[NOT SOLVED] Training character level embeddings in FastText


#1

Is it possible to load/train FastText weights and incorporate it in a pytorch model so that it can update character level weights and therefore train embeddings for unknown tokens also?

I had a look at this but it seems that all the script does is to load the binary weights file into a word embedding matrix.


(David Pollack) #2

Are you training your fastText model with character data instead of word level data? If you did that then I think you’d get the desired result. But you’d probably have to preprocess the training data into a format that’s suitable for fastText.


#3

The problem is that I do not have access to a pytorch version of fastText, so that I am able to add the whole model as an embedding layer and train it. I have only trained fastText embeddings as described in here. Is possible to use the .bin file to continue fine tuning the whole fastText model?


(David Pollack) #4

This might be easier if you explained with an example what you’ve done and what you haven’t done. fastText basically creates an nn.EmbeddingBag weight matrix. All the other stuff is basically lookups for the various components. Have you compiled the fastText bindings for python? If so, you can put the weight matrix into a normal nn.EmbeddingBag.


(David Pollack) #5

Below is an example of putting a fastText model into a dataset / dataloader.


#6

But what does it actually do? Isn’t it just creating a lookup table for words? What about OOV words? Am I able to fine tune the character level embeddings with nn.EmbeddingBag?


(David Pollack) #7

If you train your fastText model with skipgrams then your lookup will also get partial words. So if you have a skipgram of 3 then the word “there” returns [“there”, “the”, “her”, “ere”]… for unknown words, you won’t get the whole word for OOV, but you would get the components… Now if your word has no components of any words then you’d get nothing, but that’s probably not going to happen if you train on enough data and the input is reasonable (i.e. same language as your train set).


#8

Makes sense. However, nn.EmbeddingBag is just a regular lookup table for word vectors, isn’t it? How does it generate embeddings for words that are not in the matrix?


(David Pollack) #9

So fastText doesn’t return anything for OOV. But OOV when you have partial words would be super rare. You are saying that the word you are looking up has no 3 letter sequence that is similar to any of the words in your training set?


#10

I will be more specific. Thanks for your help so far btw :slight_smile:

input_matrix = fasttext_model.get_input_matrix()  # numpy
num_emb, emb_dim = input_matrix.shape
self.embbag = nn.EmbeddingBag(num_emb, emb_dim)

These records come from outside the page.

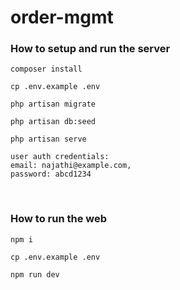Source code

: # order-mgmt

### How to setup and run the server
```composer install```

```cp .env.example .env```

```php artisan migrate```

```php artisan db:seed```

```php artisan serve```

```
user auth credentials:
email: najathi@example.com,
password: abcd1234
```

<br />

### How to run the web
```npm i```

```cp .env.example .env```

```npm run dev```
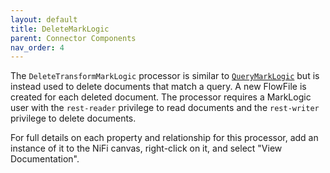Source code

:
 ```yaml
---
layout: default
title: DeleteMarkLogic
parent: Connector Components
nav_order: 4
---
```


The `DeleteTransformMarkLogic` processor is similar to [`QueryMarkLogic`](query.md) but is instead used to delete
documents that match a query. A new FlowFile is created for each deleted document. The processor requires a MarkLogic 
user with the `rest-reader` privilege to read documents and the `rest-writer` privilege to delete documents.

For full details on each property and relationship for this processor, add an instance of it to the NiFi canvas,
right-click on it, and select "View Documentation".
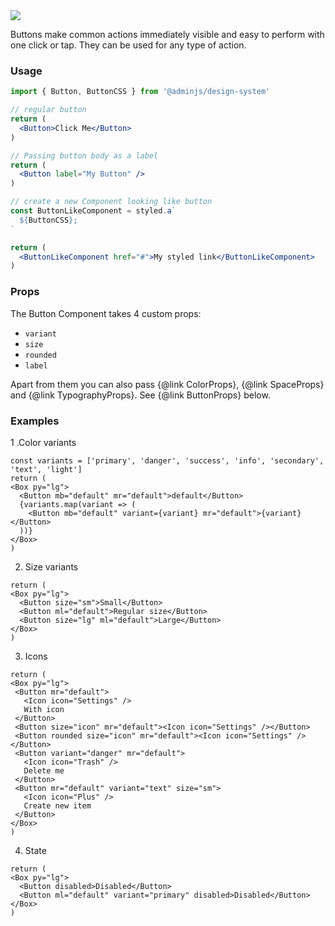 <img src="components/button.png" />

Buttons make common actions immediately visible and easy to perform with one click or tap.
They can be used for any type of action.

### Usage

```jsx
import { Button, ButtonCSS } from '@adminjs/design-system'

// regular button
return (
  <Button>Click Me</Button>
)

// Passing button body as a label
return (
  <Button label="My Button" />
)

// create a new Component looking like button
const ButtonLikeComponent = styled.a`
  ${ButtonCSS};
`

return (
  <ButtonLikeComponent href="#">My styled link</ButtonLikeComponent>
)
```

### Props

The Button Component takes 4 custom props:

- `variant`
- `size`
- `rounded`
- `label`

Apart from them you can also pass {@link ColorProps}, {@link SpaceProps}
and {@link TypographyProps}. See {@link ButtonProps} below.

### Examples

1 .Color variants

```reactComponent
const variants = ['primary', 'danger', 'success', 'info', 'secondary', 'text', 'light']
return (
<Box py="lg">
  <Button mb="default" mr="default">default</Button>
  {variants.map(variant => (
    <Button mb="default" variant={variant} mr="default">{variant}</Button>
  ))}
</Box>
)
```

2. Size variants

```reactComponent
return (
<Box py="lg">
  <Button size="sm">Small</Button>
  <Button ml="default">Regular size</Button>
  <Button size="lg" ml="default">Large</Button>
</Box>
)
```

3. Icons

```reactComponent
return (
<Box py="lg">
 <Button mr="default">
   <Icon icon="Settings" />
   With icon
 </Button>
 <Button size="icon" mr="default"><Icon icon="Settings" /></Button>
 <Button rounded size="icon" mr="default"><Icon icon="Settings" /></Button>
 <Button variant="danger" mr="default">
   <Icon icon="Trash" />
   Delete me
 </Button>
 <Button mr="default" variant="text" size="sm">
   <Icon icon="Plus" />
   Create new item
 </Button>
</Box>
)
```

4. State

```reactComponent
return (
<Box py="lg">
  <Button disabled>Disabled</Button>
  <Button ml="default" variant="primary" disabled>Disabled</Button>
</Box>
)
```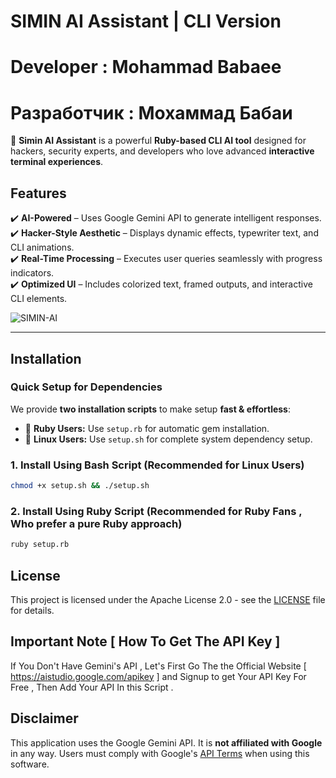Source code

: # SIMIN AI Assistant | CLI Version 
# Developer : Mohammad Babaee
# Разработчик : Мохаммад Бабаи

🚀 **Simin AI Assistant** is a powerful **Ruby-based CLI AI tool** designed for hackers, security experts, and developers who love advanced **interactive terminal experiences**.

## Features

✔️ **AI-Powered** – Uses Google 
Gemini API to generate intelligent responses.  
✔️ **Hacker-Style Aesthetic** – Displays dynamic effects, typewriter text, and CLI animations.  
✔️ **Real-Time Processing** – Executes user queries seamlessly with progress indicators.  
✔️ **Optimized UI** – Includes colorized text, framed outputs, and interactive CLI elements.


![SIMIN-AI](https://github.com/user-attachments/assets/135efc03-6feb-40a2-8484-01ace32681e9)

---

## Installation

### **Quick Setup for Dependencies**

We provide **two installation scripts** to make setup **fast & effortless**:

- 💎 **Ruby Users:** Use `setup.rb` for automatic gem installation.
- 🐧 **Linux Users:** Use `setup.sh` for complete system dependency setup.

### **1. Install Using Bash Script (Recommended for Linux Users)**

```sh
chmod +x setup.sh && ./setup.sh
```
### **2. Install Using Ruby Script (Recommended for Ruby Fans , Who prefer a pure Ruby approach)**

```sh
ruby setup.rb
```

## License

This project is licensed under the Apache License 2.0 - see the [LICENSE](https://www.apache.org/licenses/LICENSE-2.0) file for details.

## Important Note [ How To Get The API Key ]

If You Don't Have Gemini's API , Let's First Go The the Official Website [ https://aistudio.google.com/apikey ] and Signup to get Your API Key For Free , Then Add Your API In this Script .

## Disclaimer

This application uses the Google Gemini API. It is **not affiliated with Google** in any way. Users must comply with Google's [API Terms](https://ai.google.dev/gemini-api/terms) when using this software.
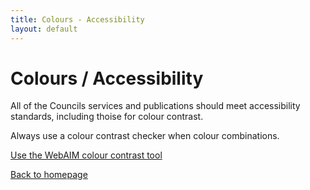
 ```yaml
---
title: Colours - Accessibility
layout: default
---
```


# Colours / Accessibility

All of the Councils services and publications should meet accessibility standards, including thoise for colour contrast.

Always use a colour contrast checker when colour combinations.

[Use the WebAIM colour contrast tool](https://webaim.org/resources/contrastchecker/)

[Back to homepage](/styleguide/)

What is inside this input_matrix?

word vectors for EVERY possible word and 3 letter sequence seen in train? or word vectors for words only? If the former, then the matrix will be too big to fit in memory, if the latter, OOV words that would have a fastText representation won’t have one, since wont be saved in the self.embbag matrix, correct?
I hope I made myself clear


(David Pollack) #11

I think the former. But you can also prune these matrices with fastText. But having said that…

It’d be way easier for you to create a small dummy set, train a fastText model, then test it out yourself. I’ve used fastText only a handful of times, so I wouldn’t really trust my own answers. :slight_smile:

I am almost certain that fastText does not create a “not found” token. You could do that yourself because creating an EmbeddingBag with num_emb + 1 then copy the weight matrix from fastText over the appropriately.

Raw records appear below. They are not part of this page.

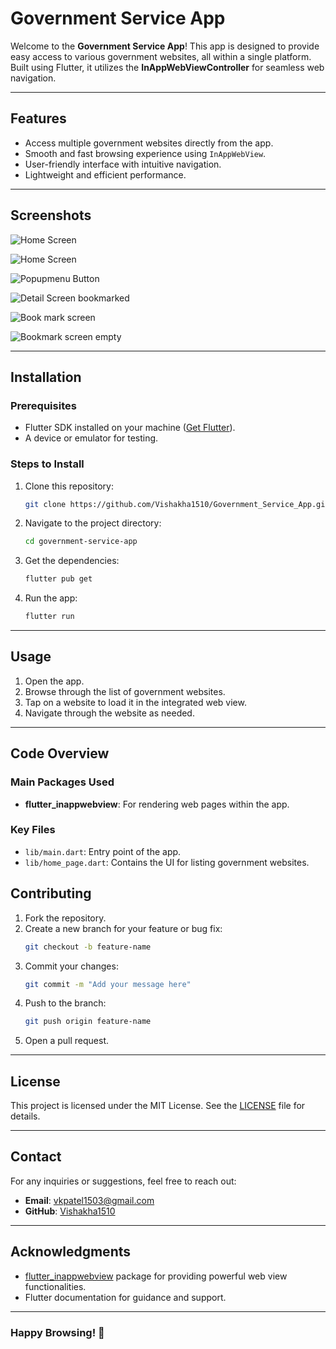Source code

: # Government Service App

Welcome to the **Government Service App**! This app is designed to provide easy access to various government websites, all within a single platform. Built using Flutter, it utilizes the **InAppWebViewController** for seamless web navigation.

---

## Features

- Access multiple government websites directly from the app.
- Smooth and fast browsing experience using `InAppWebView`.
- User-friendly interface with intuitive navigation.
- Lightweight and efficient performance.

---

## Screenshots

![Home Screen](Screenshots/1.jpg)

![Home Screen](Screenshots/2.jpg)

![Popupmenu Button](Screenshots/3.jpg)

![Detail Screen bookmarked](Screenshots/4.jpg)

![Book mark screen](Screenshots/5.jpg)

![Bookmark screen empty](Screenshots/6.jpg)


---

## Installation

### Prerequisites
- Flutter SDK installed on your machine ([Get Flutter](https://flutter.dev/docs/get-started/install)).
- A device or emulator for testing.

### Steps to Install
1. Clone this repository:
   ```bash
   git clone https://github.com/Vishakha1510/Government_Service_App.git
   ```
2. Navigate to the project directory:
   ```bash
   cd government-service-app
   ```
3. Get the dependencies:
   ```bash
   flutter pub get
   ```
4. Run the app:
   ```bash
   flutter run
   ```

---

## Usage

1. Open the app.
2. Browse through the list of government websites.
3. Tap on a website to load it in the integrated web view.
4. Navigate through the website as needed.

---

## Code Overview

### Main Packages Used
- **flutter_inappwebview**: For rendering web pages within the app.

### Key Files
- `lib/main.dart`: Entry point of the app.
- `lib/home_page.dart`: Contains the UI for listing government websites.


## Contributing

1. Fork the repository.
2. Create a new branch for your feature or bug fix:
   ```bash
   git checkout -b feature-name
   ```
3. Commit your changes:
   ```bash
   git commit -m "Add your message here"
   ```
4. Push to the branch:
   ```bash
   git push origin feature-name
   ```
5. Open a pull request.

---

## License

This project is licensed under the MIT License. See the [LICENSE](LICENSE) file for details.

---

## Contact

For any inquiries or suggestions, feel free to reach out:
- **Email**: vkpatel1503@gmail.com
- **GitHub**: [Vishakha1510](https://github.com/Vishakha1510)

---

## Acknowledgments

- [flutter_inappwebview](https://pub.dev/packages/flutter_inappwebview) package for providing powerful web view functionalities.
- Flutter documentation for guidance and support.

---

### Happy Browsing! 🚀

input_matrix = fasttext_model.get_input_matrix()  # numpy
num_emb, emb_dim = input_matrix.shape
self.embbag = nn.EmbeddingBag(num_emb + 1, emb_dim)
self.embbag.weight.data[:num_emb].copy_(torch.from_numpy(input_matrix))

I haven’t tried it but something like that might work.


#12

The point is that you are able to get the OOV embeddings using, for example, gensim. Check this issue. I’d just like to finetune these embeddings also


(David Pollack) #13

Ok, I think I get what you mean. But I think that you should be asking the gensim people how they find out of word vectors. Having said that. I still think that for latin-based languages, it would be almost impossible to find a word that wasn’t composed of any smaller sub-sequences from other words. And to get these subwords, you use the function get_subwords. You’ll be able to get a representation of a word that is OOV, but still contains sub-sequences from other words.


#14

Thanks for your help. Let’s see if someone know how to finetune subword tokens.